• **What you have to do**:
Given the material below, return only the lines starting at the line with "- Standard DRAM" and ending at the line with "### Dual Core", exactly as they appear.

• **Data supplied**:
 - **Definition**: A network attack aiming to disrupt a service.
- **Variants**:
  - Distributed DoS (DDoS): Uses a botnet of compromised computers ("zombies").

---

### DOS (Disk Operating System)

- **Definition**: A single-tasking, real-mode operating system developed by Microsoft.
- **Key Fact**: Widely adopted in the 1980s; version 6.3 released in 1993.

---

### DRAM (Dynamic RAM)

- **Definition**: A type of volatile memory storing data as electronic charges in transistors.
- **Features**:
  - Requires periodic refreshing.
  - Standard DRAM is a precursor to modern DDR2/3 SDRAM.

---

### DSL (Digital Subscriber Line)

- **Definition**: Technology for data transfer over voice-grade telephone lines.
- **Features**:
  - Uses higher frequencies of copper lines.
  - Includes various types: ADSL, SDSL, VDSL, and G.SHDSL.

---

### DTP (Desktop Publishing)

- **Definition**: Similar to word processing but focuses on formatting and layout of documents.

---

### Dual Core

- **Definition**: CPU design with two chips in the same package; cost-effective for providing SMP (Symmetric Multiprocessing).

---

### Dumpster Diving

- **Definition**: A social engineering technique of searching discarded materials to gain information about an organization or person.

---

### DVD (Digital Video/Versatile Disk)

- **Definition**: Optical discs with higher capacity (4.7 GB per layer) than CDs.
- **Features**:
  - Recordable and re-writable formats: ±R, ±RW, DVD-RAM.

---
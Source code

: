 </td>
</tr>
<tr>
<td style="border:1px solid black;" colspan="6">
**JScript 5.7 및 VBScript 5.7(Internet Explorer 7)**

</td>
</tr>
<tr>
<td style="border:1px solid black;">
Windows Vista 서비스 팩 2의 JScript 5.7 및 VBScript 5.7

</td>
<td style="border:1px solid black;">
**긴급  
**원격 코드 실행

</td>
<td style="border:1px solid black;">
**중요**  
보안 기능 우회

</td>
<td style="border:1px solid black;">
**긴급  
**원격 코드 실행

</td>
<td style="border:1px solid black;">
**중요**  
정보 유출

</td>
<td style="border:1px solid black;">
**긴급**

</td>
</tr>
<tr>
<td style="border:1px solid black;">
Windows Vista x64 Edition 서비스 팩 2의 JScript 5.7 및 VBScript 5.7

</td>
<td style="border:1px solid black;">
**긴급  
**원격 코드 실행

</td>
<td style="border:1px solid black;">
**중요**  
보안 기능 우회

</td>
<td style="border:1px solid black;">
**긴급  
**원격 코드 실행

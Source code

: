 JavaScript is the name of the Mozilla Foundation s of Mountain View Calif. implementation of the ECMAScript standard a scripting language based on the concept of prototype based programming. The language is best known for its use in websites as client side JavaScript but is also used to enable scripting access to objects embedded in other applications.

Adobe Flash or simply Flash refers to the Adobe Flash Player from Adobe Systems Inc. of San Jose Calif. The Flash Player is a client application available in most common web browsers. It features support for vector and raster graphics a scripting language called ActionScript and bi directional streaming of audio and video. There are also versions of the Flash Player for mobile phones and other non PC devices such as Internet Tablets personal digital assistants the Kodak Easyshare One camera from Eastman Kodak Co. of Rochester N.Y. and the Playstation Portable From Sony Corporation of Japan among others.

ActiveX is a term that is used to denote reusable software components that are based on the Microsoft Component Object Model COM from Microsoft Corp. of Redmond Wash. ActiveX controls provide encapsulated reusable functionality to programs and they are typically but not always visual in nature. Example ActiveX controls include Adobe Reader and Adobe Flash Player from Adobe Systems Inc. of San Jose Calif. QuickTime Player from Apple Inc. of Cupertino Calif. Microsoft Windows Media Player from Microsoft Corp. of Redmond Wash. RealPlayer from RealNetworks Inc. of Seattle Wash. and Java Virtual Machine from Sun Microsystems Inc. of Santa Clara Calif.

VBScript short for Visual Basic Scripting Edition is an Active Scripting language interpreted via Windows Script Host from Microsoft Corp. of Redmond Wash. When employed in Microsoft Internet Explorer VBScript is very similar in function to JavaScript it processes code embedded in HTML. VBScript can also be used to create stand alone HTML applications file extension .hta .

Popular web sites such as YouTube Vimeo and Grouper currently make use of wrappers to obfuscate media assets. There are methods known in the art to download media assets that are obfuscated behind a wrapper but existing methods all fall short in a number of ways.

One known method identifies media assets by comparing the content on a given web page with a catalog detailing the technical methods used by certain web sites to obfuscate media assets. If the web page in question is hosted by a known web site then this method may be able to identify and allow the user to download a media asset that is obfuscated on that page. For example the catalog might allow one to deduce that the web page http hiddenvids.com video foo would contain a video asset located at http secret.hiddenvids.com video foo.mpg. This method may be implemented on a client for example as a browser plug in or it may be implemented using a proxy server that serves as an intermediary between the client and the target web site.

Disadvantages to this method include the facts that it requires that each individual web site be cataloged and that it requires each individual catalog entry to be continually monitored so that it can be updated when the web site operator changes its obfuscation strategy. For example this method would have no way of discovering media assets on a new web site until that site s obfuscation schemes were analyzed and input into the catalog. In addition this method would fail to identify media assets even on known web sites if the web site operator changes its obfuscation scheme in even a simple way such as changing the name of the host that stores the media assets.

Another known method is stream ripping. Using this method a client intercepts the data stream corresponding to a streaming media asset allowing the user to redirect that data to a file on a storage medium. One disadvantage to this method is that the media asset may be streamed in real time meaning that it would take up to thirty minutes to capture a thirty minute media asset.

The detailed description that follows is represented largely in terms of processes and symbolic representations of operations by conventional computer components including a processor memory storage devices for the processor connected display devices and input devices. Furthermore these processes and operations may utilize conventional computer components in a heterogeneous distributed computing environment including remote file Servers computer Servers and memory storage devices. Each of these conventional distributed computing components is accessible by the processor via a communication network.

• **Answer for the task**:
  - Standard DRAM is a precursor to modern DDR2/3 SDRAM.

---

### DSL (Digital Subscriber Line)

- **Definition**: Technology for data transfer over voice-grade telephone lines.
- **Features**:
  - Uses higher frequencies of copper lines.
  - Includes various types: ADSL, SDSL, VDSL, and G.SHDSL.

---

### DTP (Desktop Publishing)

- **Definition**: Similar to word processing but focuses on formatting and layout of documents.

---

### Dual Core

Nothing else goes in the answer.